* Work order *
Every record must be restated exactly. Drop the images.

──────── Data provided ────────

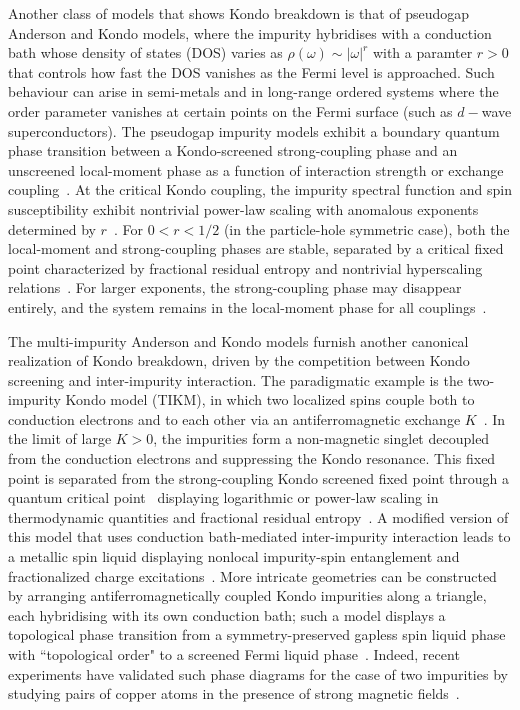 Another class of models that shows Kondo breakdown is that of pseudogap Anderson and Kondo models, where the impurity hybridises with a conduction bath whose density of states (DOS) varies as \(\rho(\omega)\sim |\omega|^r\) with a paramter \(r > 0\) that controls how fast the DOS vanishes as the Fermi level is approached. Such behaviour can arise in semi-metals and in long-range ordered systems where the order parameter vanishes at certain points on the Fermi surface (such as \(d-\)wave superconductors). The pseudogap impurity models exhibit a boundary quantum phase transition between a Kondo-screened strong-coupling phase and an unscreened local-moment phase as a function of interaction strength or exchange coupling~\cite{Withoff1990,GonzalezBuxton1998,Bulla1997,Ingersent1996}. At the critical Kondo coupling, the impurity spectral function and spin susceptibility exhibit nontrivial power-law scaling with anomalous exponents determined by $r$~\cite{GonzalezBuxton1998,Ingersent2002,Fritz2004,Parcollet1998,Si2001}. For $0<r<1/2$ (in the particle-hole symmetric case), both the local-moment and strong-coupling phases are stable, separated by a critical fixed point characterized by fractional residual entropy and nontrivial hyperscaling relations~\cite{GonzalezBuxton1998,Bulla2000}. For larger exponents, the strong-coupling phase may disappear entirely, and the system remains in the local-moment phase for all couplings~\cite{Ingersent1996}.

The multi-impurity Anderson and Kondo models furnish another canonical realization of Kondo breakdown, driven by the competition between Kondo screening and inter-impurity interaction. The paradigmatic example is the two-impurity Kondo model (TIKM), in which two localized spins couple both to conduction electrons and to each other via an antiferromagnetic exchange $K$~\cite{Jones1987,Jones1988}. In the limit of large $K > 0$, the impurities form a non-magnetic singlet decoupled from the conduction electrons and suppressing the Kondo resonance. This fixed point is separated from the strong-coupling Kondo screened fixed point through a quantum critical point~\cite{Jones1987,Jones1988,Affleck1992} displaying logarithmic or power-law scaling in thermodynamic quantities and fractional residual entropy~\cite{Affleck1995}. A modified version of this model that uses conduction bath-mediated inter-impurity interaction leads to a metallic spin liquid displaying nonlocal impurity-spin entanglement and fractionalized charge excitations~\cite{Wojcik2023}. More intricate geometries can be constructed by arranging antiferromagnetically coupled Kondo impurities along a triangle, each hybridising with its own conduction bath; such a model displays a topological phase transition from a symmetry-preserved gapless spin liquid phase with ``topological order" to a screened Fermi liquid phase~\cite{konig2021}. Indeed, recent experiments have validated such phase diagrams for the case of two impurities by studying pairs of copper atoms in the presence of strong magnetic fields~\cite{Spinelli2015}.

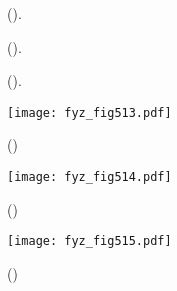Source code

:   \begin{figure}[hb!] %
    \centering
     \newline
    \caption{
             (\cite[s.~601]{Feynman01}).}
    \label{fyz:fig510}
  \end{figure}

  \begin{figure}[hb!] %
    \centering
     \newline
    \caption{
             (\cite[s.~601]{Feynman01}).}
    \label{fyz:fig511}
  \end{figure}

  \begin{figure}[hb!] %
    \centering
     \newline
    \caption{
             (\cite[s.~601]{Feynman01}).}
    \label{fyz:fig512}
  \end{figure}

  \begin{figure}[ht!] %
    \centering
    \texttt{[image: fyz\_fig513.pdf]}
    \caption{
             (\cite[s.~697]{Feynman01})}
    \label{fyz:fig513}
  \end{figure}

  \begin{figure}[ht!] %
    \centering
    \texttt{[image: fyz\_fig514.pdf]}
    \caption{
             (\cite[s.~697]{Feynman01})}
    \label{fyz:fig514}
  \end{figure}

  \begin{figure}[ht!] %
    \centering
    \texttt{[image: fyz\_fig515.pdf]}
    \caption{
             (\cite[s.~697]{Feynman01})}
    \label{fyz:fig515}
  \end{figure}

────────

* Response area *
 Another class of models that shows Kondo breakdown is that of pseudogap Anderson and Kondo models, where the impurity hybridises with a conduction bath whose density of states (DOS) varies as \(\rho(\omega)\sim |\omega|^r\) with a paramter \(r > 0\) that controls how fast the DOS vanishes as the Fermi level is approached. Such behaviour can arise in semi-metals and in long-range ordered systems where the order parameter vanishes at certain points on the Fermi surface (such as \(d-\)wave superconductors). The pseudogap impurity models exhibit a boundary quantum phase transition between a Kondo-screened strong-coupling phase and an unscreened local-moment phase as a function of interaction strength or exchange coupling~\cite{Withoff1990,GonzalezBuxton1998,Bulla1997,Ingersent1996}. At the critical Kondo coupling, the impurity spectral function and spin susceptibility exhibit nontrivial power-law scaling with anomalous exponents determined by $r$~\cite{GonzalezBuxton1998,Ingersent2002,Fritz2004,Parcollet1998,Si2001}. For $0<r<1/2$ (in the particle-hole symmetric case), both the local-moment and strong-coupling phases are stable, separated by a critical fixed point characterized by fractional residual entropy and nontrivial hyperscaling relations~\cite{GonzalezBuxton1998,Bulla2000}. For larger exponents, the strong-coupling phase may disappear entirely, and the system remains in the local-moment phase for all couplings~\cite{Ingersent1996}.

The multi-impurity Anderson and Kondo models furnish another canonical realization of Kondo breakdown, driven by the competition between Kondo screening and inter-impurity interaction. The paradigmatic example is the two-impurity Kondo model (TIKM), in which two localized spins couple both to conduction electrons and to each other via an antiferromagnetic exchange $K$~\cite{Jones1987,Jones1988}. In the limit of large $K > 0$, the impurities form a non-magnetic singlet decoupled from the conduction electrons and suppressing the Kondo resonance. This fixed point is separated from the strong-coupling Kondo screened fixed point through a quantum critical point~\cite{Jones1987,Jones1988,Affleck1992} displaying logarithmic or power-law scaling in thermodynamic quantities and fractional residual entropy~\cite{Affleck1995}. A modified version of this model that uses conduction bath-mediated inter-impurity interaction leads to a metallic spin liquid displaying nonlocal impurity-spin entanglement and fractionalized charge excitations~\cite{Wojcik2023}. More intricate geometries can be constructed by arranging antiferromagnetically coupled Kondo impurities along a triangle, each hybridising with its own conduction bath; such a model displays a topological phase transition from a symmetry-preserved gapless spin liquid phase with ``topological order" to a screened Fermi liquid phase~\cite{konig2021}. Indeed, recent experiments have validated such phase diagrams for the case of two impurities by studying pairs of copper atoms in the presence of strong magnetic fields~\cite{Spinelli2015}.

Source code

:   \begin{figure}[hb!] %
    \centering
     \newline
    \caption{
             (\cite[s.~601]{Feynman01}).}
    \label{fyz:fig510}
  \end{figure}

  \begin{figure}[hb!] %
    \centering
     \newline
    \caption{
             (\cite[s.~601]{Feynman01}).}
    \label{fyz:fig511}
  \end{figure}

  \begin{figure}[hb!] %
    \centering
     \newline
    \caption{
             (\cite[s.~601]{Feynman01}).}
    \label{fyz:fig512}
  \end{figure}

  \begin{figure}[ht!] %
    \centering
    \texttt{[image: fyz\_fig513.pdf]}
    \caption{
             (\cite[s.~697]{Feynman01})}
    \label{fyz:fig513}
  \end{figure}

  \begin{figure}[ht!] %
    \centering
    \texttt{[image: fyz\_fig514.pdf]}
    \caption{
             (\cite[s.~697]{Feynman01})}
    \label{fyz:fig514}
  \end{figure}

  \begin{figure}[ht!] %
    \centering
    \texttt{[image: fyz\_fig515.pdf]}
    \caption{
             (\cite[s.~697]{Feynman01})}
    \label{fyz:fig515}
  \end{figure}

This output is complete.